▶ [Collected data]:

━━━━━━━━━━━━━━━━━━━━━━━━━━━━━━

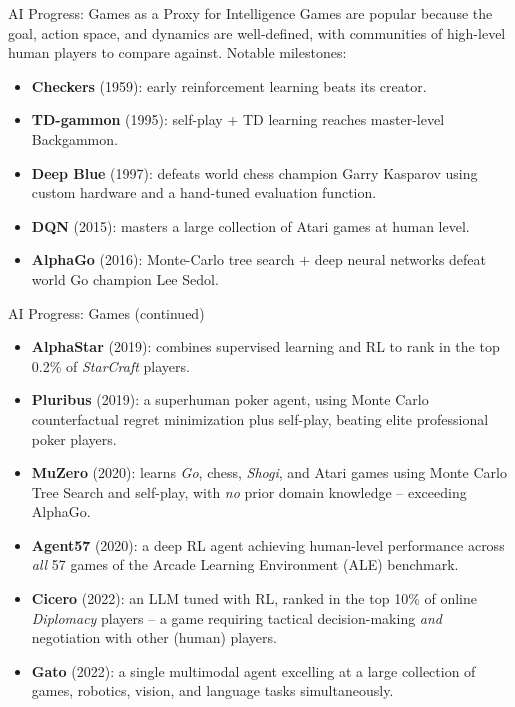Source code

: \documentclass[aspectratio=169,10pt]{beamer}
\begin{document}
\begin{frame}{AI Progress: Games as a Proxy for Intelligence}
  Games are popular because the goal, action space, and dynamics are
  well-defined, with communities of high-level human players to compare
  against. Notable milestones:
  \begin{itemize}
    \item \textbf{Checkers} (1959): early reinforcement learning beats its
      creator.
    \item \textbf{TD-gammon} (1995): self-play + TD learning reaches
      master-level Backgammon.
    \item \textbf{Deep Blue} (1997): defeats world chess champion Garry
      Kasparov using custom hardware and a hand-tuned evaluation function.
    \item \textbf{DQN} (2015): masters a large collection of Atari games at
      human level.
    \item \textbf{AlphaGo} (2016): Monte-Carlo tree search $+$ deep neural
      networks defeat world Go champion Lee Sedol.
  \end{itemize}
\end{frame}

\begin{frame}[allowframebreaks]{AI Progress: Games (continued)}
  \begin{itemize}
    \item \textbf{AlphaStar} (2019): combines supervised learning and RL to
      rank in the top 0.2\% of \emph{StarCraft} players.
    \item \textbf{Pluribus} (2019): a superhuman poker agent, using Monte
      Carlo counterfactual regret minimization plus self-play, beating
      elite professional poker players.
    \item \textbf{MuZero} (2020): learns \emph{Go}, chess, \emph{Shogi},
      and Atari games using Monte Carlo Tree Search and self-play, with
      \emph{no} prior domain knowledge -- exceeding AlphaGo.
    \item \textbf{Agent57} (2020): a deep RL agent achieving human-level
      performance across \emph{all} 57 games of the Arcade Learning
      Environment (ALE) benchmark.
    \item \textbf{Cicero} (2022): an LLM tuned with RL, ranked in the top
      10\% of online \emph{Diplomacy} players -- a game requiring tactical
      decision-making \emph{and} negotiation with other (human) players.
    \item \textbf{Gato} (2022): a single multimodal agent excelling at a
      large collection of games, robotics, vision, and language tasks
      simultaneously.
  \end{itemize}
\end{frame}
\end{document}
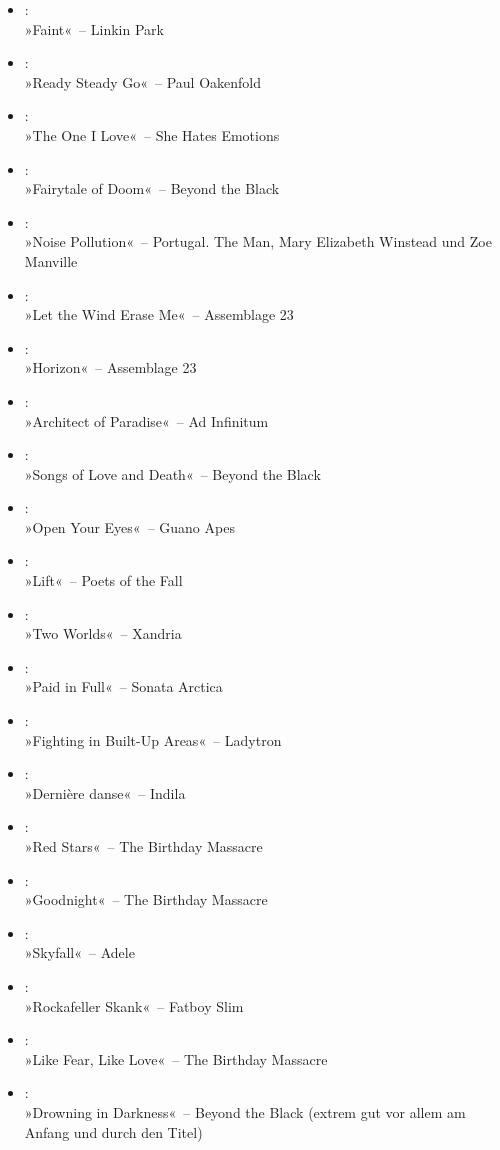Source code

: \begin{itemize}
    \item :\\ »Faint«~– Linkin Park
    \item :\\ »Ready Steady Go«~– Paul Oakenfold
    \item :\\ »The One I Love«~– She Hates Emotions
    \item :\\ »Fairytale of Doom«~– Beyond the Black
    \item :\\ »Noise Pollution«~– Portugal. The Man, Mary Elizabeth Winstead und Zoe Manville
    \item :\\ »Let the Wind Erase Me«~– Assemblage 23
    \item :\\ »Horizon«~– Assemblage 23
    \item :\\ »Architect of Paradise«~– Ad Infinitum
    \item :\\ »Songs of Love and Death«~– Beyond the Black
    \item :\\ »Open Your Eyes«~– Guano Apes
    \item :\\ »Lift«~– Poets of the Fall
    \item :\\ »Two Worlds«~– Xandria
    \item :\\ »Paid in Full«~– Sonata Arctica
    \item :\\ »Fighting in Built-Up Areas«~– Ladytron
    \item :\\ »Dernière danse«~– Indila
    \item :\\ »Red Stars«~– The Birthday Massacre
    \item :\\ »Goodnight«~– The Birthday Massacre
    \item :\\ »Skyfall«~– Adele
    \item :\\ »Rockafeller Skank«~– Fatboy Slim
    \item :\\ »Like Fear, Like Love«~– The Birthday Massacre
    \item :\\ »Drowning in Darkness«~– Beyond the Black (extrem gut vor allem am Anfang und durch den Titel)

\end{itemize}

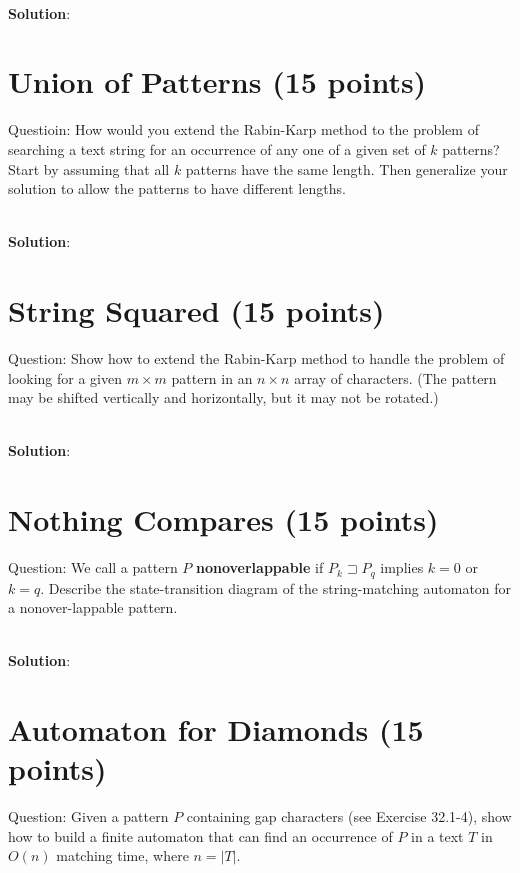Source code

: \documentclass{article}
\begin{document}
~\\
\textbf{Solution}:\newline
\indent 


\section{Union of Patterns (15 points)}
Questioin: How would you extend the Rabin-Karp method to the problem of searching a text string for an occurrence of any one of a given set of $k$ patterns? Start by assuming that all $k$ patterns have the same length. Then generalize your solution to allow the patterns to have different lengths.

~\\
\textbf{Solution}:\newline
\indent 


\section{String Squared (15 points)}
Question: Show how to extend the Rabin-Karp method to handle the problem of looking for a given $m \times m$ pattern in an $n \times n$ array of characters. (The pattern may be shifted vertically and horizontally, but it may not be rotated.)

~\\
\textbf{Solution}:\newline
\indent 


\section{Nothing Compares (15 points)}
Question: We call a pattern $P$ \textbf{nonoverlappable} if $P_{k} \sqsupset P_{q}$ implies $k = 0$ or $k = q$. Describe the state-transition diagram of the string-matching automaton for a nonover-lappable pattern.

~\\
\textbf{Solution}:\newline
\indent 
\section{Automaton for Diamonds (15 points)}
Question: Given a pattern $P$ containing gap characters (see Exercise 32.1-4), show how to build a finite automaton that can find an occurrence of $P$ in a text $T$ in $O(n)$ matching time, where $n = |T|$.
\end{document}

━━━━━━━━━━━━━━━━━━━━━━━━━━━━━━

▶ [WHAT TO PRODUCE]: A picture must not appear in the copy. Transcribe exactly the lines from the one with "durch den Titel)" through the final line of the entries, both included, and no more.

▶ [TASK OUTPUT]:
    \item :\\ »Drowning in Darkness«~– Beyond the Black (extrem gut vor allem am Anfang und durch den Titel)

\end{itemize}

Source code

: \documentclass{article}
\begin{document}
~\\
\textbf{Solution}:\newline
\indent 


\section{Union of Patterns (15 points)}
Questioin: How would you extend the Rabin-Karp method to the problem of searching a text string for an occurrence of any one of a given set of $k$ patterns? Start by assuming that all $k$ patterns have the same length. Then generalize your solution to allow the patterns to have different lengths.

~\\
\textbf{Solution}:\newline
\indent 


\section{String Squared (15 points)}
Question: Show how to extend the Rabin-Karp method to handle the problem of looking for a given $m \times m$ pattern in an $n \times n$ array of characters. (The pattern may be shifted vertically and horizontally, but it may not be rotated.)

~\\
\textbf{Solution}:\newline
\indent 


\section{Nothing Compares (15 points)}
Question: We call a pattern $P$ \textbf{nonoverlappable} if $P_{k} \sqsupset P_{q}$ implies $k = 0$ or $k = q$. Describe the state-transition diagram of the string-matching automaton for a nonover-lappable pattern.

~\\
\textbf{Solution}:\newline
\indent 
\section{Automaton for Diamonds (15 points)}
Question: Given a pattern $P$ containing gap characters (see Exercise 32.1-4), show how to build a finite automaton that can find an occurrence of $P$ in a text $T$ in $O(n)$ matching time, where $n = |T|$.
\end{document}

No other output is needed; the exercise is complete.